Lolita di Adrian Lyne – USA – 1997 – Durata 133′ – V.M 14

25 Febbraio 2021 | Di Ignazio Senatore

Il professor Humbert Humbert (Jeremy Irons), insegnante britannico di letteratura francese, si trasferisce a Ramsdale, una piccola città del New England. Alla ricerca di un alloggio, s’imbatte in Charlotte (Melanie Griffith), una vedova dal carattere fragile, ma ancora piacente, che vive con Lolita (Dominique Swain), l’inquieta figlia dodicenne. Humbert rimane stregato dalla provocante e acerba bellezza della ragazzina e accetta di prendere in affitto una stanza nel loro appartamento.

Le giornate scorrono piacevolmente e, mentre Charlotte fa una corte spietata al professore, lui è sempre più rapito dai comportamenti fortemente seduttivi di Lolita.

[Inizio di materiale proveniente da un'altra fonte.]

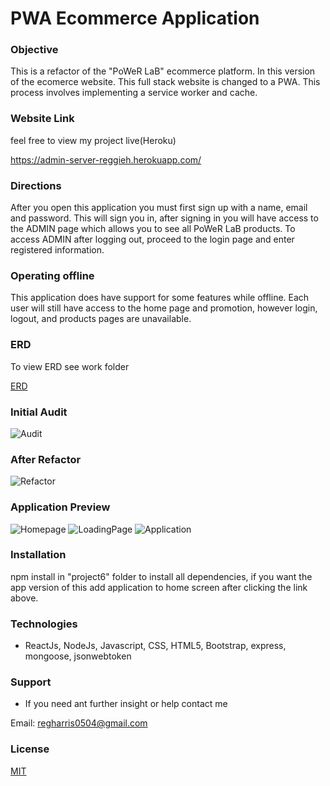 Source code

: # PWA Ecommerce Application

### Objective

This is a refactor of the "PoWeR LaB" ecommerce platform. In this version of the ecomerce website. This full stack website is changed to a PWA. This process involves implementing a service worker and cache.

### Website Link

feel free to view my project live(Heroku)

https://admin-server-reggieh.herokuapp.com/

### Directions

After you open this application you must first sign up with a name, email and password. This will sign you in, after signing in you will have access to the ADMIN page which allows you to see all PoWeR LaB products. To access ADMIN after logging out, proceed to the login page and enter registered information.

### Operating offline

This application does have support for some features while offline. Each user will still have access to the home page and promotion, however login, logout, and products pages are unavailable.

### ERD

To view ERD see work folder

[ERD](work/erd.pdf)

### Initial Audit

![Audit](audit/pweraudit.png)

### After Refactor

![Refactor](readmeimages/wemadeit.png)

### Application Preview

![Homepage](readmeimages/homescreen.png)
![LoadingPage](readmeimages/loading.png)
![Application](readmeimages/application.png)

### Installation

npm install in "project6" folder to install all dependencies, if you want the app version of this add application to home screen after clicking the link above.

### Technologies

- ReactJs, NodeJs, Javascript, CSS, HTML5, Bootstrap, express, mongoose, jsonwebtoken

### Support

- If you need ant further insight or help contact me

Email: regharris0504@gmail.com

### License

[MIT](https://choosealicense.com/licenses/mit/)
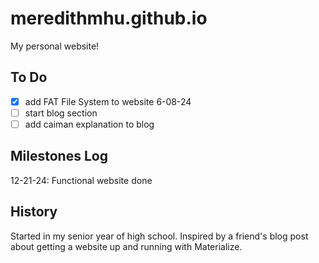 # meredithmhu.github.io
My personal website!

## To Do
- [x] add FAT File System to website 6-08-24
- [ ] start blog section 
- [ ] add caiman explanation to blog 

## Milestones Log
12-21-24: Functional website done

## History
Started in my senior year of high school. Inspired by a friend's blog post about getting a website up and running with Materialize.

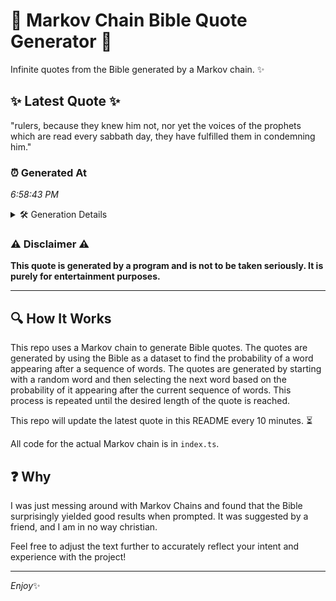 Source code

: # 📖 Markov Chain Bible Quote Generator 📖

Infinite quotes from the Bible generated by a Markov chain. ✨

## ✨ Latest Quote ✨
"rulers, because they knew him not, nor yet the voices of the prophets which are read every sabbath day, they have fulfilled them in condemning him."

### ⏰ Generated At
*6:58:43 PM*

<details>
    <summary>🛠️ Generation Details</summary>
    <p>
        <strong>🌱 Seed:</strong> rulers,<br>
        <strong>🔄 Iterations:</strong> 25<br>
        <strong>📜 Context History:</strong><br>[ rulers, ]: because<br>[ rulers,, because ]: they<br>[ rulers,, because, they ]: knew<br>[ rulers,, because, they, knew ]: him<br>[ rulers,, because, they, knew, him ]: not,<br>[ rulers,, because, they, knew, him, not, ]: nor<br>[ because, they, knew, him, not,, nor ]: yet<br>[ they, knew, him, not,, nor, yet ]: the<br>[ knew, him, not,, nor, yet, the ]: voices<br>[ him, not,, nor, yet, the, voices ]: of<br>[ not,, nor, yet, the, voices, of ]: the<br>[ nor, yet, the, voices, of, the ]: prophets<br>[ yet, the, voices, of, the, prophets ]: which<br>[ the, voices, of, the, prophets, which ]: are<br>[ voices, of, the, prophets, which, are ]: read<br>[ of, the, prophets, which, are, read ]: every<br>[ the, prophets, which, are, read, every ]: sabbath<br>[ prophets, which, are, read, every, sabbath ]: day,<br>[ which, are, read, every, sabbath, day, ]: they<br>[ are, read, every, sabbath, day,, they ]: have<br>[ read, every, sabbath, day,, they, have ]: fulfilled<br>[ every, sabbath, day,, they, have, fulfilled ]: them<br>[ sabbath, day,, they, have, fulfilled, them ]: in<br>[ day,, they, have, fulfilled, them, in ]: condemning<br>[ they, have, fulfilled, them, in, condemning ]: him.<br>
    </p>
</details>

### ⚠️ Disclaimer ⚠️
**This quote is generated by a program and is not to be taken seriously. It is purely for entertainment purposes.**

---

## 🔍 How It Works

This repo uses a Markov chain to generate Bible quotes. The quotes are generated by using the Bible as a dataset to find the probability of a word appearing after a sequence of words. The quotes are generated by starting with a random word and then selecting the next word based on the probability of it appearing after the current sequence of words. This process is repeated until the desired length of the quote is reached.

This repo will update the latest quote in this README every 10 minutes. ⏳

All code for the actual Markov chain is in `index.ts`.

## ❓ Why

I was just messing around with Markov Chains and found that the Bible surprisingly yielded good results when prompted. 
It was suggested by a friend, and I am in no way christian.

Feel free to adjust the text further to accurately reflect your intent and experience with the project!

---

*Enjoy*✨
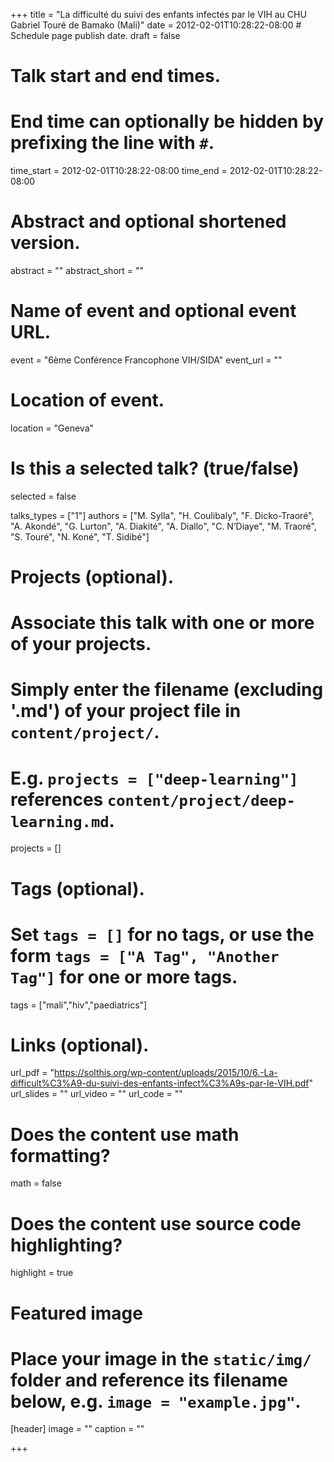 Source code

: +++
title = "La difficulté du suivi des enfants infectés par le VIH au CHU Gabriel Touré de Bamako (Mali)"
date = 2012-02-01T10:28:22-08:00  # Schedule page publish date.
draft = false

# Talk start and end times.
#   End time can optionally be hidden by prefixing the line with `#`.
time_start = 2012-02-01T10:28:22-08:00
time_end = 2012-02-01T10:28:22-08:00

# Abstract and optional shortened version.
abstract = ""
abstract_short = ""

# Name of event and optional event URL.
event = "6ème Conférence Francophone VIH/SIDA"
event_url = ""

# Location of event.
location = "Geneva"

# Is this a selected talk? (true/false)
selected = false

talks_types = ["1"]
authors = ["M. Sylla", "H. Coulibaly", "F. Dicko-Traoré", "A. Akondé", "G. Lurton", "A. Diakité", "A. Diallo", "C. N’Diaye", "M. Traoré", "S. Touré", "N. Koné", "T. Sidibé"]


# Projects (optional).
#   Associate this talk with one or more of your projects.
#   Simply enter the filename (excluding '.md') of your project file in `content/project/`.
#   E.g. `projects = ["deep-learning"]` references `content/project/deep-learning.md`.
projects = []

# Tags (optional).
#   Set `tags = []` for no tags, or use the form `tags = ["A Tag", "Another Tag"]` for one or more tags.
tags = ["mali","hiv","paediatrics"]

# Links (optional).
url_pdf = "https://solthis.org/wp-content/uploads/2015/10/6.-La-difficult%C3%A9-du-suivi-des-enfants-infect%C3%A9s-par-le-VIH.pdf"
url_slides = ""
url_video = ""
url_code = ""

# Does the content use math formatting?
math = false

# Does the content use source code highlighting?
highlight = true

# Featured image
# Place your image in the `static/img/` folder and reference its filename below, e.g. `image = "example.jpg"`.
[header]
image = ""
caption = ""

+++

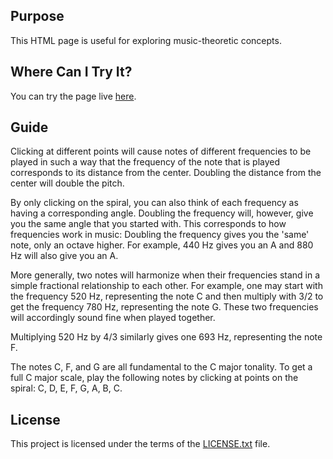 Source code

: ## Purpose
This HTML page is useful for exploring music-theoretic concepts.

## Where Can I Try It?
You can try the page live [here](https://mattias-wikstrom.github.io/spiral_music/).

## Guide
Clicking at different points will cause notes of different frequencies to be played in such a way that the frequency of the note that is played corresponds to its distance from the center. Doubling the distance from the center will double the pitch.

By only clicking on the spiral, you can also think of each frequency as having a corresponding angle. Doubling the frequency will, however, give you the same angle that you started with. This corresponds to how frequencies work in music: Doubling the frequency gives you the 'same' note, only an octave higher. For example, 440 Hz gives you an A and 880 Hz will also give you an A.

More generally, two notes will harmonize when their frequencies stand in a simple fractional relationship to each other. For example, one may start with the frequency 520 Hz, representing the note C and then multiply with 3/2 to get the frequency 780 Hz, representing the note G. These two frequencies will accordingly sound fine when played together.

Multiplying 520 Hz by 4/3 similarly gives one 693 Hz, representing the note F.

The notes C, F, and G are all fundamental to the C major tonality. To get a full C major scale, play the following notes by clicking at points on the spiral: C, D, E, F, G, A, B, C.

## License

This project is licensed under the terms of the [LICENSE.txt](./LICENSE.txt) file. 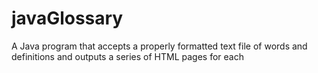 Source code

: # javaGlossary
A Java program that accepts a properly formatted text file of words and definitions and outputs a series of HTML pages for each
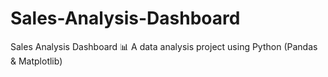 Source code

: # Sales-Analysis-Dashboard
Sales Analysis Dashboard 📊 A data analysis project using Python (Pandas &amp; Matplotlib) 
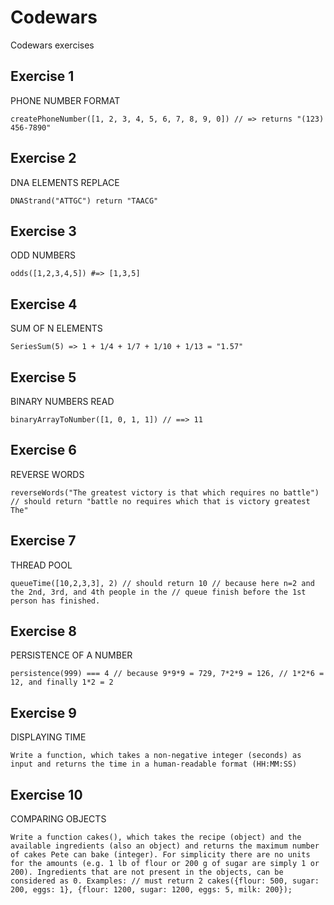 # Codewars
Codewars exercises

## Exercise 1
PHONE NUMBER FORMAT

`createPhoneNumber([1, 2, 3, 4, 5, 6, 7, 8, 9, 0]) // => returns "(123) 456-7890"`
## Exercise 2
DNA ELEMENTS REPLACE

`DNAStrand("ATTGC") return "TAACG"`

## Exercise 3
ODD NUMBERS

`odds([1,2,3,4,5]) #=> [1,3,5]`

## Exercise 4
SUM OF N ELEMENTS

`SeriesSum(5) => 1 + 1/4 + 1/7 + 1/10 + 1/13 = "1.57"`

## Exercise 5
BINARY NUMBERS READ

`binaryArrayToNumber([1, 0, 1, 1]) // ==> 11`

## Exercise 6
REVERSE WORDS

`reverseWords("The greatest victory is that which requires no battle")
 // should return "battle no requires which that is victory greatest The"`

 ## Exercise 7
THREAD  POOL

`queueTime([10,2,3,3], 2)
 // should return 10
 // because here n=2 and the 2nd, 3rd, and 4th people in the
 // queue finish before the 1st person has finished.`

  ## Exercise 8
 PERSISTENCE OF A NUMBER

`persistence(999) === 4 // because 9*9*9 = 729, 7*2*9 = 126,
 // 1*2*6 = 12, and finally 1*2 = 2`

  ## Exercise 9
 DISPLAYING TIME

`Write a function, which takes a non-negative integer (seconds) as input and returns the time in a human-readable format (HH:MM:SS)`

## Exercise 10
 COMPARING OBJECTS

`Write a function cakes(), which takes the recipe (object) and the available ingredients (also an object) and returns the maximum number of cakes Pete can bake (integer). For simplicity there are no units for the amounts (e.g. 1 lb of flour or 200 g of sugar are simply 1 or 200). Ingredients that are not present in the objects, can be considered as 0.
 Examples: // must return 2 cakes({flour: 500, sugar: 200, eggs: 1}, {flour: 1200, sugar: 1200, eggs: 5, milk: 200});` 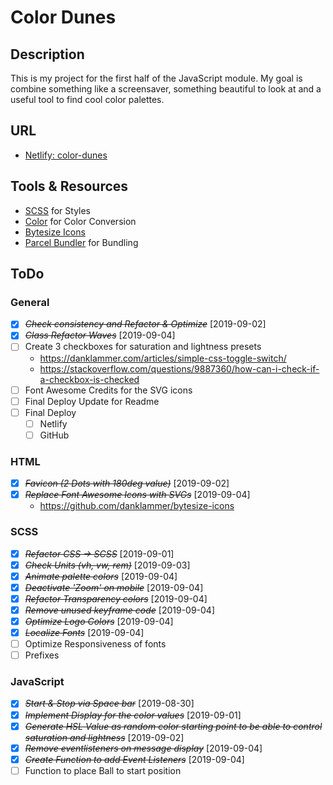 # Color Dunes

## Description

This is my project for the first half of the JavaScript module.
My goal is combine something like a screensaver, something beautiful to look at and a useful tool to find cool color palettes.

## URL

-   [Netlify: color-dunes](https://color-dunes.netlify.com/)

## Tools & Resources

-   [SCSS](https://sass-lang.com/) for Styles
-   [Color](https://www.npmjs.com/package/color) for Color Conversion
-   [Bytesize Icons](https://github.com/danklammer/bytesize-icons)
-   [Parcel Bundler](https://parceljs.org) for Bundling

## ToDo

### General

-   [x] ~~_Check consistency and Refactor & Optimize_~~ [2019-09-02]
-   [x] ~~_Class Refactor Waves_~~ [2019-09-04]
-   [ ] Create 3 checkboxes for saturation and lightness presets
    -   https://danklammer.com/articles/simple-css-toggle-switch/
    -   https://stackoverflow.com/questions/9887360/how-can-i-check-if-a-checkbox-is-checked
-   [ ] Font Awesome Credits for the SVG icons
-   [ ] Final Deploy Update for Readme
-   [ ] Final Deploy
    -   [ ] Netlify
    -   [ ] GitHub

### HTML

-   [x] ~~_Favicon (2 Dots with 180deg value)_~~ [2019-09-02]
-   [x] ~~_Replace Font Awesome Icons with SVGs_~~ [2019-09-04]
    -   https://github.com/danklammer/bytesize-icons

### SCSS

-   [x] ~~_Refactor CSS -> SCSS_~~ [2019-09-01]
-   [x] ~~_Check Units (vh, vw, rem)_~~ [2019-09-03]
-   [x] ~~_Animate palette colors_~~ [2019-09-04]
-   [x] ~~_Deactivate 'Zoom' on mobile_~~ [2019-09-04]
-   [x] ~~_Refactor Transparency colors_~~ [2019-09-04]
-   [x] ~~_Remove unused keyframe code_~~ [2019-09-04]
-   [x] ~~_Optimize Logo Colors_~~ [2019-09-04]
-   [x] ~~_Localize Fonts_~~ [2019-09-04]
-   [ ] Optimize Responsiveness of fonts
-   [ ] Prefixes

### JavaScript

-   [x] ~~_Start & Stop via Space bar_~~ [2019-08-30]
-   [x] ~~_Implement Display for the color values_~~ [2019-09-01]
-   [x] ~~_Generate HSL Value as random color starting point to be able to control saturation and lightness_~~ [2019-09-02]
-   [x] ~~_Remove eventlisteners on message display_~~ [2019-09-04]
-   [x] ~~_Create Function to add Event Listeners_~~ [2019-09-04]
-   [ ] Function to place Ball to start position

Humbert sposa Charlotte e, quando lei muore in un incidente d’auto, diventa l’amante della capricciosa, viziata e instabile Lolita.

Con lei girovaga per l’America ma, ossessionato dal timore di perderla, diventa sempre più irascibile e scontroso. Stufa dei suoi atteggiamenti, lei fugge via con Clare Quilty (Frank Langella), un vecchio e lascivo produttore, e fa perdere le proprie tracce.

Humbert continua a cercarla e la ritrova tre anni dopo incinta e senza il becco di un quattrino. Dopo aver provato, invano, a convincerla a ritornare a vivere con lui, si reca a casa di Quilty e …

Lyne (Flashdance, 9 settimane e ½, Attrazione fatale, Allucinazione perversa, Proposta indecente, L’amore infedele….) porta sullo schermo lo scandaloso romanzo di Vladimir Nabokov.

Rispetto alla mirabile precedente trasposizione cinematografica di Stanley Kubrick del 1962, non solo spoglia la figura di Clare Quilty della sua clownesca cialtroneria, ma dona un maggiore tocco d’umanità a Lolita, mostrandola, nelle ultime battute del film, con il pancione. In questa versione laccata, dai caldi colori pastello, il regista lascia sempre fuori campo le scene bollenti tra i due protagonisti e avvolge la pellicola di una patinata sensualità.

Al centro della narrazione i due ambigui protagonisti; da un lato Humbert, un professore dai modi gentile ed eleganti, ma emotivamente bloccato e immaturo, che si lascia letteralmente prendere al laccio dalla sfrontata e ammiccante Lolita che, avendo intuito la sua profonda inquietudine, lo stuzzica, lo provoca, lo fa ingelosire e finisce per spedirlo direttamente all’inferno.

Dall’altro Lolita, adolescente che, seppur fragile, infantile e insicura, affronta la vita a muso duro e si gioca fino in fondo le proprie emozioni.

A ben vedere é lei la vera vittima della vicenda; orfana dei genitori, vive la propria adolescenza punteggiata dalla relazione malata con Humbert, che, invece di proteggerla e prendersi cura di lei, la trascina in una storia senza sbocchi che la segnerà, in negativo, fino a trascinare anche lei negli abissi.

Il visino candido e innocente di  Dominique Swain lascia il segno e va segnalata, all’inizio del film, la malsana confessione di Humbert: 

“Un uomo normale davanti alla fotografia di un gruppo di alunne, se dovesse indicare la più bella, probabilmente non sceglierebbe la ninfetta. Bisogna essere artisti, folli, bisogna essere pieni di vergogna, di malinconia, di disperazione, per riconoscere in mezzo alle altre il micidiale demonietto. Spicca anche lei tra le sue compagne, inconsapevole del suo straordinario potere.”

Curiosità: come nel romanzo di Nobokov, Lyne lascia che Lolita abbia dodici anni a differenza di Kubrick che, nel suo film, lasciava credere che ne avesse sedici.

Al tempo delle riprese Dominique Swain aveva quindici anni.